147 砂煙
朝。
いつもより少し、日の光が早く宿屋に届いた。
ケント商隊は手分けして、帰還への準備を進めていた。
「よいしょっと」
「その上に~ド~ン!」
「ちょっとリートさん!積み木みたいに積まないで!バランス崩れる!」
ラクトとリートの声が宿屋前に響く。
ケント、ラクト、リートの3人は、交易品やら荷物やらの荷下ろしを行っていた。
「ケント!」
「んっ?」
顔見知りの村人が、ケントに声をかけてきた。
「帰るのか?」
「ああ」
「ちょっと、砂漠方面を見てみろ」
村人が、砂漠方面を指差した。
「あの舞い上がっている砂煙、分かるか?」
指差すほうを見ると、砂漠に一部、もやがかかっているような箇所があった。
「あぁ……あれが、例の砂煙か」
「そうだ。馬やラクダでは、あんなに広い範囲で砂煙は起こらない」
「確かにな」
「このあたりでは最近見られなくなったが、ひと昔前、デザートランスコーピオンっていう獰猛種の生息が確認されていたんだ」
「あのでっかい毒サソリか~」
「あの砂煙、キャラバンの村の方面だろう?このまま帰るのは危険じゃないか?」
「そうだな……」
村人の言葉に、ケントは少し考えるように腕を組んだが、
「うん、まあ、いっか!」
すぐにケントは顔を上げた。
「大丈夫なのか?」
「今回は、な。

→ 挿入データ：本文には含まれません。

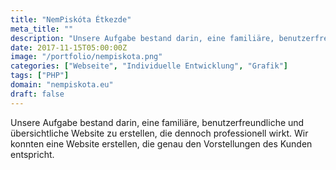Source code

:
 ```yaml
---
title: "NemPiskóta Étkezde"
meta_title: ""
description: "Unsere Aufgabe bestand darin, eine familiäre, benutzerfreundliche und übersichtliche Website zu erstellen"
date: 2017-11-15T05:00:00Z
image: "/portfolio/nempiskota.png"
categories: ["Webseite", "Individuelle Entwicklung", "Grafik"]
tags: ["PHP"]
domain: "nempiskota.eu"
draft: false
---
```


Unsere Aufgabe bestand darin, eine familiäre, benutzerfreundliche und übersichtliche Website zu erstellen, die dennoch professionell wirkt. Wir konnten eine Website erstellen, die genau den Vorstellungen des Kunden entspricht.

遠回りしたくないんだよ。まだまだラクダが村にたくさんいて、どんどん交易していきたいんでな。それに……」
ケントは言うと、ラクトと共に交易品を持って階段を下りてゆく、リートを見た。
「あの人いるから、大丈夫だ」
ケントの顔に、迷いはなかった。
3人が交易品を宿屋から降ろしている間、ミトとマナトは宿屋を出て、ラクダ達の休むラクダ舎へと向かった。
「フフフフフ~ン」
ミトが鼻唄を歌っている。昨日の洞窟内で、クラシックコウモリが奏でていたものを真似ているようだ。
「フフフ~ン」
結局、クラシックコウモリの巣までで、洞窟は行き止まりだった。
「ハマってるね、ミト」
「いやぁ、耳に残っちゃって。フフ~ン」
また、ピッケルなどの採掘道具も持っていかなかったため、コウモリ達の旋律の中、探索するだけして、3人は満足して来た道を戻り、洞窟を出たのだった。
「みんな~、おはよ~」
マナトは言いながら、ラクダ舎の扉を開けた。
ラクダ舎は、国や村によって規模も構造も違うが、基本的には石造りの壁と屋根だけの、掘っ立て小屋のような簡単な造りをしているのがほとんどだった。

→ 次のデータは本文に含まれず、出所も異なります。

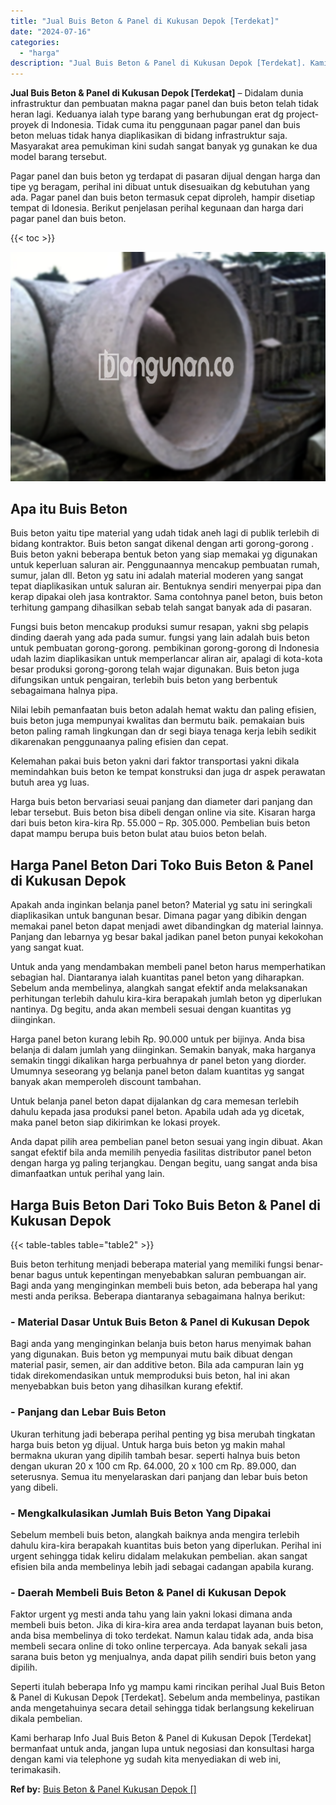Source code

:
 ```yaml
---
title: "Jual Buis Beton & Panel di Kukusan Depok [Terdekat]"
date: "2024-07-16"
categories: 
  - "harga"
description: "Jual Buis Beton & Panel di Kukusan Depok [Terdekat]. Kami berharap Info Jual Buis Beton & Panel di Kukusan Depok [Terdekat] bermanfaat untuk anda, jangan l..."
---
```


**Jual Buis Beton & Panel di Kukusan Depok \[Terdekat\]** – Didalam dunia infrastruktur dan pembuatan makna pagar panel dan buis beton telah tidak heran lagi. Keduanya ialah type barang yang berhubungan erat dg project-proyek di Indonesia. Tidak cuma itu penggunaan pagar panel dan buis beton meluas tidak hanya diaplikasikan di bidang infrastruktur saja. Masyarakat area pemukiman kini sudah sangat banyak yg gunakan ke dua model barang tersebut.

Pagar panel dan buis beton yg terdapat di pasaran dijual dengan harga dan tipe yg beragam, perihal ini dibuat untuk disesuaikan dg kebutuhan yang ada. Pagar panel dan buis beton termasuk cepat diproleh, hampir disetiap tempat di Idonesia. Berikut penjelasan perihal kegunaan dan harga dari pagar panel dan buis beton.

{{< toc >}}

![Jual Buis Beton & Panel di Kukusan Depok [Terdekat]](/images/jual-panel-buis-beton-murah-05.png)

## Apa itu Buis Beton

Buis beton yaitu tipe material yang udah tidak aneh lagi di publik terlebih di bidang kontraktor. Buis beton sangat dikenal dengan arti gorong-gorong . Buis beton yakni beberapa bentuk beton yang siap memakai yg digunakan untuk keperluan saluran air. Penggunaannya mencakup pembuatan rumah, sumur, jalan dll. Beton yg satu ini adalah material moderen yang sangat tepat diaplikasikan untuk saluran air. Bentuknya sendiri menyerpai pipa dan kerap dipakai oleh jasa kontraktor. Sama contohnya panel beton, buis beton terhitung gampang dihasilkan sebab telah sangat banyak ada di pasaran.

Fungsi buis beton mencakup produksi sumur resapan, yakni sbg pelapis dinding daerah yang ada pada sumur. fungsi yang lain adalah buis beton untuk pembuatan gorong-gorong. pembikinan gorong-gorong di Indonesia udah lazim diaplikasikan untuk memperlancar aliran air, apalagi di kota-kota besar produksi gorong-gorong telah wajar digunakan. Buis beton juga difungsikan untuk pengairan, terlebih buis beton yang berbentuk sebagaimana halnya pipa.

Nilai lebih pemanfaatan buis beton adalah hemat waktu dan paling efisien, buis beton juga mempunyai kwalitas dan bermutu baik. pemakaian buis beton paling ramah lingkungan dan dr segi biaya tenaga kerja lebih sedikit dikarenakan penggunaanya paling efisien dan cepat.

Kelemahan pakai buis beton yakni dari faktor transportasi yakni dikala memindahkan buis beton ke tempat konstruksi dan juga dr aspek perawatan butuh area yg luas.

Harga buis beton bervariasi seuai panjang dan diameter dari panjang dan lebar tersebut. Buis beton bisa dibeli dengan online via site. Kisaran harga dari buis beton kira-kira Rp. 55.000 – Rp. 305.000. Pembelian buis beton dapat mampu berupa buis beton bulat atau buios beton belah.

## Harga Panel Beton Dari Toko Buis Beton & Panel di Kukusan Depok

Apakah anda inginkan belanja panel beton? Material yg satu ini seringkali diaplikasikan untuk bangunan besar. Dimana pagar yang dibikin dengan memakai panel beton dapat menjadi awet dibandingkan dg material lainnya. Panjang dan lebarnya yg besar bakal jadikan panel beton punyai kekokohan yang sangat kuat.

Untuk anda yang mendambakan membeli panel beton harus memperhatikan sebagian hal. Diantaranya ialah kuantitas panel beton yang diharapkan. Sebelum anda membelinya, alangkah sangat efektif anda melaksanakan perhitungan terlebih dahulu kira-kira berapakah jumlah beton yg diperlukan nantinya. Dg begitu, anda akan membeli sesuai dengan kuantitas yg diinginkan.

Harga panel beton kurang lebih Rp. 90.000 untuk per bijinya. Anda bisa belanja di dalam jumlah yang diinginkan. Semakin banyak, maka harganya semakin tinggi dikalikan harga perbuahnya dr panel beton yang diorder. Umumnya seseorang yg belanja panel beton dalam kuantitas yg sangat banyak akan memperoleh discount tambahan.

Untuk belanja panel beton dapat dijalankan dg cara memesan terlebih dahulu kepada jasa produksi panel beton. Apabila udah ada yg dicetak, maka panel beton siap dikirimkan ke lokasi proyek.

Anda dapat pilih area pembelian panel beton sesuai yang ingin dibuat. Akan sangat efektif bila anda memilih penyedia fasilitas distributor panel beton dengan harga yg paling terjangkau. Dengan begitu, uang sangat anda bisa dimanfaatkan untuk perihal yang lain.

## Harga Buis Beton Dari Toko Buis Beton & Panel di Kukusan Depok

{{< table-tables table="table2" >}}

Buis beton terhitung menjadi beberapa material yang memiliki fungsi benar-benar bagus untuk kepentingan menyebabkan saluran pembuangan air. Bagi anda yang menginginkan membeli buis beton, ada beberapa hal yang mesti anda periksa. Beberapa diantaranya sebagaimana halnya berikut:

### \- Material Dasar Untuk Buis Beton & Panel di Kukusan Depok

Bagi anda yang menginginkan belanja buis beton harus menyimak bahan yang digunakan. Buis beton yg mempunyai mutu baik dibuat dengan material pasir, semen, air dan additive beton. Bila ada campuran lain yg tidak direkomendasikan untuk memproduksi buis beton, hal ini akan menyebabkan buis beton yang dihasilkan kurang efektif.

### \- Panjang dan Lebar Buis Beton

Ukuran terhitung jadi beberapa perihal penting yg bisa merubah tingkatan harga buis beton yg dijual. Untuk harga buis beton yg makin mahal bermakna ukuran yang dipilih tambah besar. seperti halnya buis beton dengan ukuran 20 x 100 cm Rp. 64.000, 20 x 100 cm Rp. 89.000, dan seterusnya. Semua itu menyelaraskan dari panjang dan lebar buis beton yang dibeli.

### \- Mengkalkulasikan Jumlah Buis Beton Yang Dipakai

Sebelum membeli buis beton, alangkah baiknya anda mengira terlebih dahulu kira-kira berapakah kuantitas buis beton yang diperlukan. Perihal ini urgent sehingga tidak keliru didalam melakukan pembelian. akan sangat efisien bila anda membelinya lebih jadi sebagai cadangan apabila kurang.

### \- Daerah Membeli Buis Beton & Panel di Kukusan Depok

Faktor urgent yg mesti anda tahu yang lain yakni lokasi dimana anda membeli buis beton. Jika di kira-kira area anda terdapat layanan buis beton, anda bisa membelinya di toko terdekat. Namun kalau tidak ada, anda bisa membeli secara online di toko online terpercaya. Ada banyak sekali jasa sarana buis beton yg menjualnya, anda dapat pilih sendiri buis beton yang dipilih.

Seperti itulah beberapa Info yg mampu kami rincikan perihal Jual Buis Beton & Panel di Kukusan Depok \[Terdekat\]. Sebelum anda membelinya, pastikan anda mengetahuinya secara detail sehingga tidak berlangsung kekeliruan dikala pembelian.

Kami berharap Info Jual Buis Beton & Panel di Kukusan Depok \[Terdekat\] bermanfaat untuk anda, jangan lupa untuk negosiasi dan konsultasi harga dengan kami via telephone yg sudah kita menyediakan di web ini, terimakasih.

**Ref by:** [Buis Beton & Panel Kukusan Depok []](https://id.wikipedia.org/wiki/Buis)
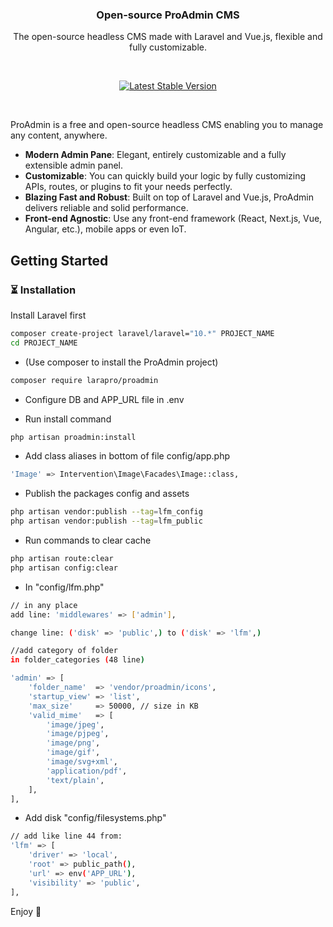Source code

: <h3 align="center">Open-source ProAdmin CMS</h3>
<p align="center">The open-source headless CMS made with Laravel and Vue.js, flexible and fully customizable.</p>

<br />

<p align="center">
  <a href="https://packagist.org/packages/larapro/proadmin"><img src="https://img.shields.io/packagist/v/larapro/proadmin" alt="Latest Stable Version"></a>
</p>

<br>

ProAdmin is a free and open-source headless CMS enabling you to manage any content, anywhere.

- **Modern Admin Pane**: Elegant, entirely customizable and a fully extensible admin panel.
- **Customizable**: You can quickly build your logic by fully customizing APIs, routes, or plugins to fit your needs perfectly.
- **Blazing Fast and Robust**: Built on top of Laravel and Vue.js, ProAdmin delivers reliable and solid performance.
- **Front-end Agnostic**: Use any front-end framework (React, Next.js, Vue, Angular, etc.), mobile apps or even IoT.

## Getting Started

### ⏳ Installation

Install Laravel first


```bash
composer create-project laravel/laravel="10.*" PROJECT_NAME
cd PROJECT_NAME
```

- (Use composer to install the ProAdmin project)

```bash
composer require larapro/proadmin
```

- Configure DB and APP_URL file in .env

- Run install command

```bash
php artisan proadmin:install
```

- Add class aliases in bottom of file config/app.php
```bash
'Image' => Intervention\Image\Facades\Image::class,
```

- Publish the packages config and assets
```bash
php artisan vendor:publish --tag=lfm_config 
php artisan vendor:publish --tag=lfm_public
```

- Run commands to clear cache
```bash
php artisan route:clear
php artisan config:clear
```

- In "config/lfm.php"
```bash
// in any place
add line: 'middlewares' => ['admin'],

change line: ('disk' => 'public',) to ('disk' => 'lfm',)

//add category of folder
in folder_categories (48 line)

'admin' => [
    'folder_name'  => 'vendor/proadmin/icons',
    'startup_view' => 'list',
    'max_size'     => 50000, // size in KB
    'valid_mime'   => [
        'image/jpeg',
        'image/pjpeg',
        'image/png',
        'image/gif',
        'image/svg+xml',
        'application/pdf',
        'text/plain',
    ],
],
```

- Add disk "config/filesystems.php"
```bash
// add like line 44 from:
'lfm' => [
    'driver' => 'local',
    'root' => public_path(),
    'url' => env('APP_URL'),
    'visibility' => 'public',
],
```


Enjoy 🎉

鉱山の村にあるラクダ舎もその例に漏れることはないが、一つ一つのラクダ舎はそこそこ広く、10匹が一度に入れる大きさのある規模だった。
「うん。みんな、もう起きてるよね」
「帰るよ、みんな。フフフフ~ン」
ケントらと合流する。ラクダ達に、交易品を取り付ける。
皆、マントを羽織った。
村長が、ケント商隊の横に立った。交易担当や村人も数人いる。
「それでは」
「くれぐれも、道中、お気をつけて……!」
ケント商隊は、砂漠へと足を踏み入れた。
まっすぐ、キャラバンの村目指して、商隊は進む。
「……んっ、なんだ?」
ラクトが、地平線の異変に気づいて、言った。
「砂が舞い上がっているのか?」
「うん、たぶんそうだね、フフ~ン」
しばらく進むと、やはり、少し先に砂煙が舞い上がっているのが見えた。